§ **Work task**
The material below contains a line with "monotonically, never lowered)." and a line with "X_j) \mid j > i]$". Copy exactly those two lines and all lines between them.

§ **Input data**
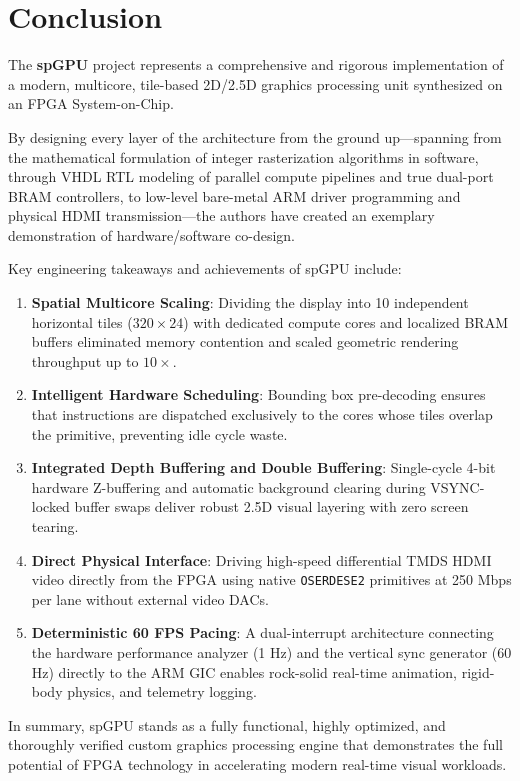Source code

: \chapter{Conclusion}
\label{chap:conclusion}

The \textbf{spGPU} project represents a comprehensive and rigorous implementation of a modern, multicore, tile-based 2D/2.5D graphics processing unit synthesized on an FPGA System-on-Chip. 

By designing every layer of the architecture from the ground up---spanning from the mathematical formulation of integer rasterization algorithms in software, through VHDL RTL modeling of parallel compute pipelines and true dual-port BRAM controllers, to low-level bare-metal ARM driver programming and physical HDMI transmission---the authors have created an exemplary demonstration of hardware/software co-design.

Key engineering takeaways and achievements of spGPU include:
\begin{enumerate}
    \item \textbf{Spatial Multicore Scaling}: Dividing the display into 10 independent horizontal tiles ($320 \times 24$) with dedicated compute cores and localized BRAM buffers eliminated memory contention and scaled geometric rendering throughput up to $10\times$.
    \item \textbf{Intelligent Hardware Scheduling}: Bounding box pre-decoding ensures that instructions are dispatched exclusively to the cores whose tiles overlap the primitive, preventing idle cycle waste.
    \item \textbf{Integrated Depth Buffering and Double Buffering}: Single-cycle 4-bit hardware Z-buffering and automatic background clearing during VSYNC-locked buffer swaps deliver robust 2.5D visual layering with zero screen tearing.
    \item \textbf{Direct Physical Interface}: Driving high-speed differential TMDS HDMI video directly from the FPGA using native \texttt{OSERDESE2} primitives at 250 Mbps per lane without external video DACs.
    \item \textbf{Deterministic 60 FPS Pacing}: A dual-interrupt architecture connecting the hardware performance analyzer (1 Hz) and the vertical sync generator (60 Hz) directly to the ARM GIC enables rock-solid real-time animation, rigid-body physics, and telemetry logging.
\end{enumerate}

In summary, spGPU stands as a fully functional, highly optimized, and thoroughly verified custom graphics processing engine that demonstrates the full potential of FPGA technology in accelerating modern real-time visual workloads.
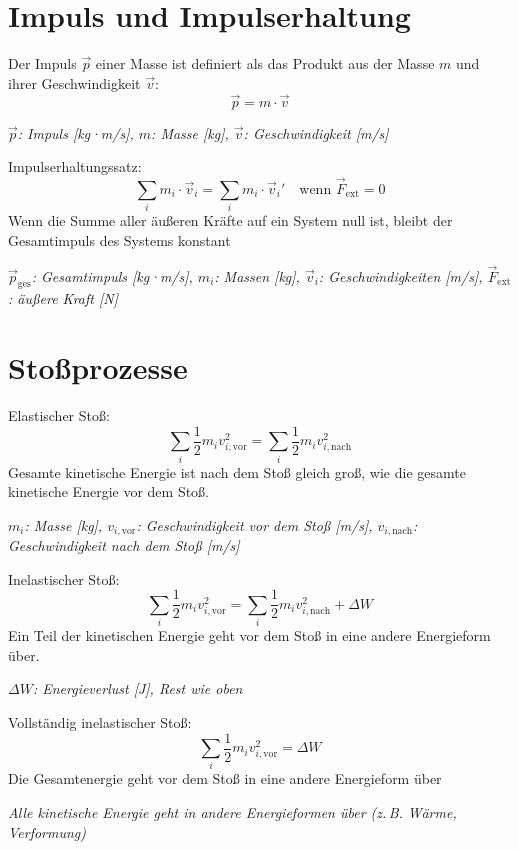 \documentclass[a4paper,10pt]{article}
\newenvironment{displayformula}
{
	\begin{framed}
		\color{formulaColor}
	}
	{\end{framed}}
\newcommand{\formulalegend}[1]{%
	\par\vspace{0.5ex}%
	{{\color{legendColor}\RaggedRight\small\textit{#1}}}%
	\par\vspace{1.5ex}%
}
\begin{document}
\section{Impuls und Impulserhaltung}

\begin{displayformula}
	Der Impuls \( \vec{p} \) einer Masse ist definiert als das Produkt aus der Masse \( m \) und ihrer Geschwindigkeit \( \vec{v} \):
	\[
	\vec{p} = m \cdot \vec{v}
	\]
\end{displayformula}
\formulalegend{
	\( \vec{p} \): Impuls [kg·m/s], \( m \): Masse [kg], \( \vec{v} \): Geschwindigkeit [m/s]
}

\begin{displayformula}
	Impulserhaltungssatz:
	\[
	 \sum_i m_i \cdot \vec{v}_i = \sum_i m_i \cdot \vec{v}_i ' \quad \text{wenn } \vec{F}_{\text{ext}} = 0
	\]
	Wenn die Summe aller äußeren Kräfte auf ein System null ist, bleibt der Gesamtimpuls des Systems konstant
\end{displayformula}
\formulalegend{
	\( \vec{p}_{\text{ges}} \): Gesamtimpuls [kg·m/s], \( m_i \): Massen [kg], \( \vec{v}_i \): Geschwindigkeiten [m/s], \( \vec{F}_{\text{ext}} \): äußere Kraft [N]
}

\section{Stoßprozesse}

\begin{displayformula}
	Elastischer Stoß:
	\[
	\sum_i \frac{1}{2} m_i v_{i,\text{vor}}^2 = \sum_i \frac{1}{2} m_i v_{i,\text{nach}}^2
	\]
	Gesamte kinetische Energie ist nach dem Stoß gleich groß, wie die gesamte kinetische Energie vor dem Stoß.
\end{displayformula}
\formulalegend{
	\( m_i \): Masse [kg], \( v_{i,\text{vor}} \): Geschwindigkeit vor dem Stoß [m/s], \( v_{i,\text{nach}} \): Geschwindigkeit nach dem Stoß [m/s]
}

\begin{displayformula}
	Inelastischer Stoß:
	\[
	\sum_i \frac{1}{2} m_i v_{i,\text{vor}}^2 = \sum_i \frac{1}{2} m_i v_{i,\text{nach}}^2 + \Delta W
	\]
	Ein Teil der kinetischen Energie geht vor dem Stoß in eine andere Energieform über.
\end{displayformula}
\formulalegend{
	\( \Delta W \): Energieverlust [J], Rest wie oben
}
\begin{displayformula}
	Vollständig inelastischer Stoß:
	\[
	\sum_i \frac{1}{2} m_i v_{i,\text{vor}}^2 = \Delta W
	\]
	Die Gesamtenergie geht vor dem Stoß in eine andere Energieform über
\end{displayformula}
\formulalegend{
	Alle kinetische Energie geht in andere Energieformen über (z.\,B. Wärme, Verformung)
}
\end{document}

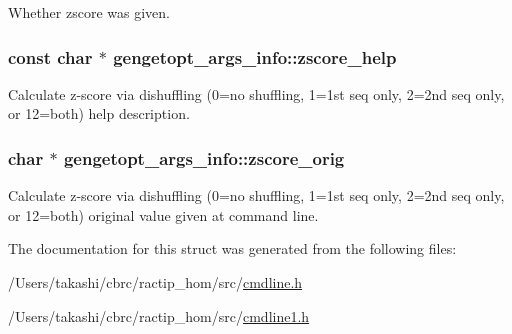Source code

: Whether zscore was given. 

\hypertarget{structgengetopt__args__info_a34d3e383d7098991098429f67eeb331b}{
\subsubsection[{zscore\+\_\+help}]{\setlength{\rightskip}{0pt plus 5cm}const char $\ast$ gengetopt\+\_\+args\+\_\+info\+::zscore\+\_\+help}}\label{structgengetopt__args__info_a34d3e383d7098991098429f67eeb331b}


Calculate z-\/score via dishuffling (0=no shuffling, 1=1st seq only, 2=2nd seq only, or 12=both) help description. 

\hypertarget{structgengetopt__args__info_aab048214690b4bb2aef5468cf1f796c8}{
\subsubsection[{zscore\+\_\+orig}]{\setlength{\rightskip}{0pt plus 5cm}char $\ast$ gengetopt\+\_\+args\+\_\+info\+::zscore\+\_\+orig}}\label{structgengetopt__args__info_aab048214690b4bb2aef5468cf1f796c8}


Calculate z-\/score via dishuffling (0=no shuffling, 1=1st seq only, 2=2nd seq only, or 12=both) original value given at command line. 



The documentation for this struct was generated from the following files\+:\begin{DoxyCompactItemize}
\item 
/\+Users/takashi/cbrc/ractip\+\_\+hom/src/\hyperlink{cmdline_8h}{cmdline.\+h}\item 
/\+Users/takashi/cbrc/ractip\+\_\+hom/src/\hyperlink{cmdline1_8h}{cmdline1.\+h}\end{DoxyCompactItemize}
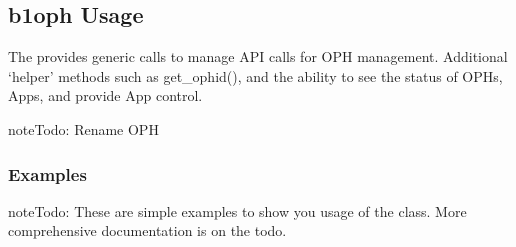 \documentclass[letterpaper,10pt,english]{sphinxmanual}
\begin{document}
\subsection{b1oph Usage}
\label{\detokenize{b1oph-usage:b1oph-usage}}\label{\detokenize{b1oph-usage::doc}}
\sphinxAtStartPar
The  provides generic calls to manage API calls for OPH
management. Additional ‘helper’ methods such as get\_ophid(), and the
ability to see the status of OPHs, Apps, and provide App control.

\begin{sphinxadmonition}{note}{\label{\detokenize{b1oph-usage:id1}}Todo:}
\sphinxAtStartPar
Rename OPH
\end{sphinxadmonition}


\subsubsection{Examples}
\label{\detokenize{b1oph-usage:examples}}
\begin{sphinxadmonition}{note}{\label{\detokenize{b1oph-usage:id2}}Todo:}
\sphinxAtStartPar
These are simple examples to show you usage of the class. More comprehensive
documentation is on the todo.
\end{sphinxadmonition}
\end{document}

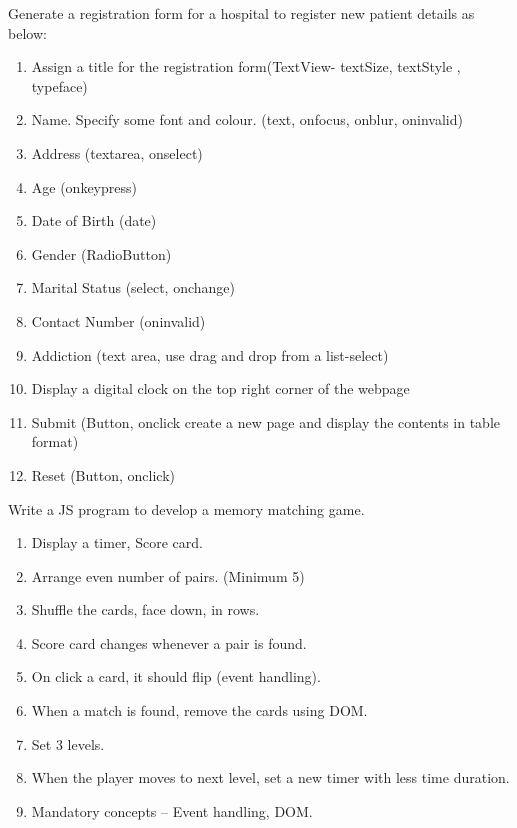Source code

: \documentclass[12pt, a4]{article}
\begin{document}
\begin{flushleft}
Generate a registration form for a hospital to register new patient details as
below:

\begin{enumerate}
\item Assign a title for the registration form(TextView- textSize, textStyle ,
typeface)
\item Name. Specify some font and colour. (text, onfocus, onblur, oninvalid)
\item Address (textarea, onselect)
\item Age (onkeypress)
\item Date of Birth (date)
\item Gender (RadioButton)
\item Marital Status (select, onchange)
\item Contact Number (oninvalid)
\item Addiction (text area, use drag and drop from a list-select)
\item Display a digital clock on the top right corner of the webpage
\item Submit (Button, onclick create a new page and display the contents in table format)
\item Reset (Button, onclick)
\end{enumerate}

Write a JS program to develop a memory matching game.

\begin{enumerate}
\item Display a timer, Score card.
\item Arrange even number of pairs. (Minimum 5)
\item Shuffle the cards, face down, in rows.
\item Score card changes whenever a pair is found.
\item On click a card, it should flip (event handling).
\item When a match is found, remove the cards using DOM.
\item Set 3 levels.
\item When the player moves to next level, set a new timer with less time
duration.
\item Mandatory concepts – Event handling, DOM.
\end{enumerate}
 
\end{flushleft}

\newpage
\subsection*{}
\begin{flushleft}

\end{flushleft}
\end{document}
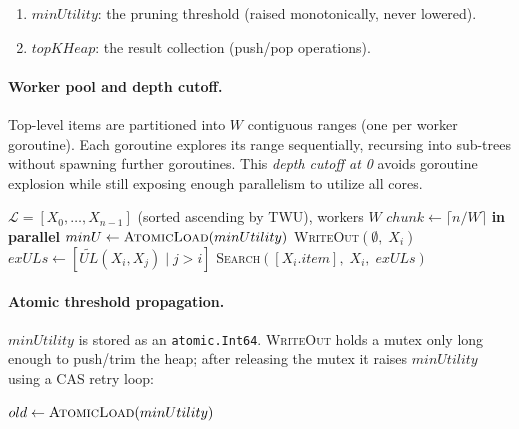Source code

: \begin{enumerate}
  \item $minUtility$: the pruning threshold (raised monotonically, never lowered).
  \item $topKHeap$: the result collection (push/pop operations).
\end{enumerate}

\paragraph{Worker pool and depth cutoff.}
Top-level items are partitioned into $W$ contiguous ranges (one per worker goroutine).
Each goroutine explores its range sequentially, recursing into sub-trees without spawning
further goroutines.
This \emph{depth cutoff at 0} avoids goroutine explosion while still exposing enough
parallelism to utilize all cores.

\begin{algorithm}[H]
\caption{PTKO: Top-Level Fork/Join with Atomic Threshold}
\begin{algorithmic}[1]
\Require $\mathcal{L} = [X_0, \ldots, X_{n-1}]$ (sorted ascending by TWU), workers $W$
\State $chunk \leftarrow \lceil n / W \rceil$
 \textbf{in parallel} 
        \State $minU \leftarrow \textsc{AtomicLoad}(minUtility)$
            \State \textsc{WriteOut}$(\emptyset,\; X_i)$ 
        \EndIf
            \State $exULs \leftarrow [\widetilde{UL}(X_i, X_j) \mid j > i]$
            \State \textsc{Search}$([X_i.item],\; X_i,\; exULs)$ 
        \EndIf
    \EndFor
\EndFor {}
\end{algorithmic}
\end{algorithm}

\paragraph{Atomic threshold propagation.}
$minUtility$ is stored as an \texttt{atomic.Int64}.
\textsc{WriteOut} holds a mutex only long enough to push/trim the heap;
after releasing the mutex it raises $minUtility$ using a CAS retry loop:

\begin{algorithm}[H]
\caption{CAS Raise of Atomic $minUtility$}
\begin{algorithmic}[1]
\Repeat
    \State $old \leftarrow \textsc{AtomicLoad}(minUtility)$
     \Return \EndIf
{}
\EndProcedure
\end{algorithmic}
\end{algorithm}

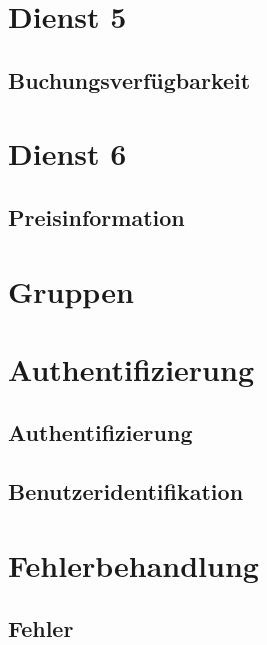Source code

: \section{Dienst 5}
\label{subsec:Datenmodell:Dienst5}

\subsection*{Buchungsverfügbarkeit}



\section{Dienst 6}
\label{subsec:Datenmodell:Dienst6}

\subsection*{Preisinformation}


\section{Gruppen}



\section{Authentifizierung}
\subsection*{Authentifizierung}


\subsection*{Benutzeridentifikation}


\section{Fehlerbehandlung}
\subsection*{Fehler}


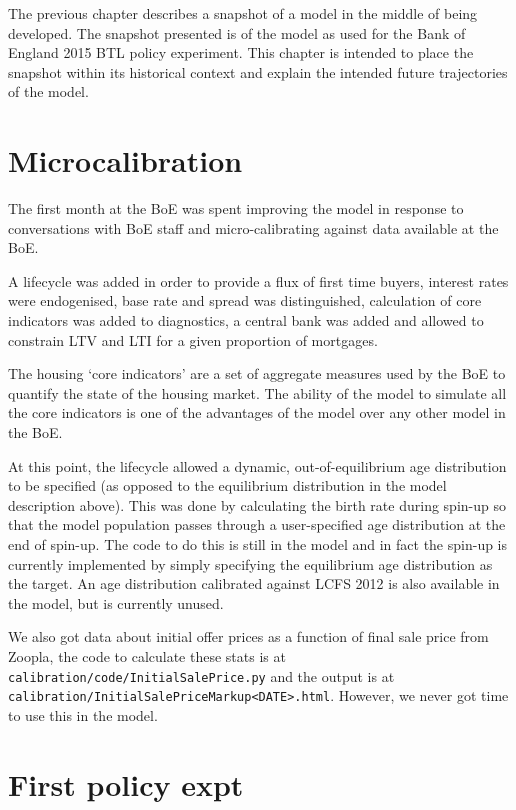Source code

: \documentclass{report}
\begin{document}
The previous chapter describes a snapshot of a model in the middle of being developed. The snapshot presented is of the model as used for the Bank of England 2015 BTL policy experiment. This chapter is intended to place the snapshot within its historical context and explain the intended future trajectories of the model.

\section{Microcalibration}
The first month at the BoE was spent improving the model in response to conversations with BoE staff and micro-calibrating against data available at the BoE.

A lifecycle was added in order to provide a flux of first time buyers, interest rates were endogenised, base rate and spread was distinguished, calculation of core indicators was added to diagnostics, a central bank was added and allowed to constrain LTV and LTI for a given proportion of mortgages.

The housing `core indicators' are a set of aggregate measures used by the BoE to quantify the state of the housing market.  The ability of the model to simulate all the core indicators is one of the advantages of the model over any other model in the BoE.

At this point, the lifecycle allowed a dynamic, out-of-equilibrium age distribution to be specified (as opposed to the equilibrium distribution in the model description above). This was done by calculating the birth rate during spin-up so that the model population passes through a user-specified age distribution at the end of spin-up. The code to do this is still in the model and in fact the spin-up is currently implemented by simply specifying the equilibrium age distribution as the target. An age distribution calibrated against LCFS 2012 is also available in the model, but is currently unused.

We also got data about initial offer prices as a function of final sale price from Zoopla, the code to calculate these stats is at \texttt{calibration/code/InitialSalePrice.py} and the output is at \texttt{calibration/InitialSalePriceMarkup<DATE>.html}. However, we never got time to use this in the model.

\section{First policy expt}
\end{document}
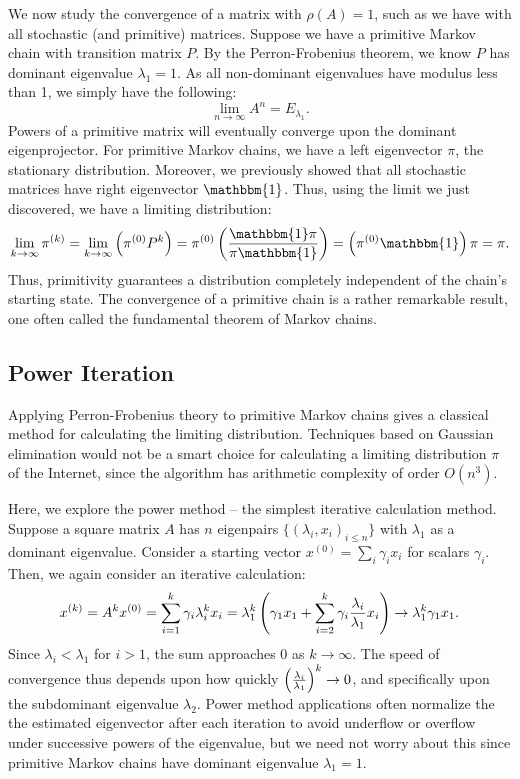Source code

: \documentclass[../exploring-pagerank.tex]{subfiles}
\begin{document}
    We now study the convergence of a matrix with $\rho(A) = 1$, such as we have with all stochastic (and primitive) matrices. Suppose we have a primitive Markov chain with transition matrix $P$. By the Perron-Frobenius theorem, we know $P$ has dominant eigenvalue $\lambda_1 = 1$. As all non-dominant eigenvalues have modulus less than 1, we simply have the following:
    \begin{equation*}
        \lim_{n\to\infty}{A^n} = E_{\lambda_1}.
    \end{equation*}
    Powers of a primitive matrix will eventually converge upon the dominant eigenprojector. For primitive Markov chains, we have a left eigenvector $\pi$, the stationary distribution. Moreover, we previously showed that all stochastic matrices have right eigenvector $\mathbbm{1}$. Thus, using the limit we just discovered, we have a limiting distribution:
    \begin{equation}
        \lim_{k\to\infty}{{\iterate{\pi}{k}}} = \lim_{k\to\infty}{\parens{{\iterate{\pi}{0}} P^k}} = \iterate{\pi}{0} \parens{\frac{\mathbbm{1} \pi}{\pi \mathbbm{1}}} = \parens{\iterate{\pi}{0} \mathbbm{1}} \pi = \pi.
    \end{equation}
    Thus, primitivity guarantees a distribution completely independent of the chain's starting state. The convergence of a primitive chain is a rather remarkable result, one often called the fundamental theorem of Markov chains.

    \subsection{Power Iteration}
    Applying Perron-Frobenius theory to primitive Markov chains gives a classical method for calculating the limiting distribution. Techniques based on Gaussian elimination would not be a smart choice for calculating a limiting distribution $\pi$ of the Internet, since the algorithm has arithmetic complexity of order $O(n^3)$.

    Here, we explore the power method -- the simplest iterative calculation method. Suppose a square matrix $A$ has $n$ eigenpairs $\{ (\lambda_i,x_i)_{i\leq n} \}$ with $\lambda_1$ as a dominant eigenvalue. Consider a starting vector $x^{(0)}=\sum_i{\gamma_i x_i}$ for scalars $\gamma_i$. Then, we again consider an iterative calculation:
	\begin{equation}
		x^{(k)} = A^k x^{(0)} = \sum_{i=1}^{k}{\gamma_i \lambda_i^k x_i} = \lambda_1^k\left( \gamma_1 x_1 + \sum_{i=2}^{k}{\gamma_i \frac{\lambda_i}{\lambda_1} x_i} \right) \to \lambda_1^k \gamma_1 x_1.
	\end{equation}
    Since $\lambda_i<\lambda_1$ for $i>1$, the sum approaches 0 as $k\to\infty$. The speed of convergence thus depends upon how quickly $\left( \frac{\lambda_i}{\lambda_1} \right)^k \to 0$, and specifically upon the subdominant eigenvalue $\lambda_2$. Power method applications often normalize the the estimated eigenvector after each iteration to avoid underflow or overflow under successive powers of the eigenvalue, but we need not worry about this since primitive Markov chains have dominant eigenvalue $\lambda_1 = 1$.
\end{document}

§ **Expected output**
  \item $minUtility$: the pruning threshold (raised monotonically, never lowered).
  \item $topKHeap$: the result collection (push/pop operations).
\end{enumerate}

\paragraph{Worker pool and depth cutoff.}
Top-level items are partitioned into $W$ contiguous ranges (one per worker goroutine).
Each goroutine explores its range sequentially, recursing into sub-trees without spawning
further goroutines.
This \emph{depth cutoff at 0} avoids goroutine explosion while still exposing enough
parallelism to utilize all cores.

\begin{algorithm}[H]
\caption{PTKO: Top-Level Fork/Join with Atomic Threshold}
\begin{algorithmic}[1]
\Require $\mathcal{L} = [X_0, \ldots, X_{n-1}]$ (sorted ascending by TWU), workers $W$
\State $chunk \leftarrow \lceil n / W \rceil$
 \textbf{in parallel} 
        \State $minU \leftarrow \textsc{AtomicLoad}(minUtility)$
            \State \textsc{WriteOut}$(\emptyset,\; X_i)$ 
        \EndIf
            \State $exULs \leftarrow [\widetilde{UL}(X_i, X_j) \mid j > i]$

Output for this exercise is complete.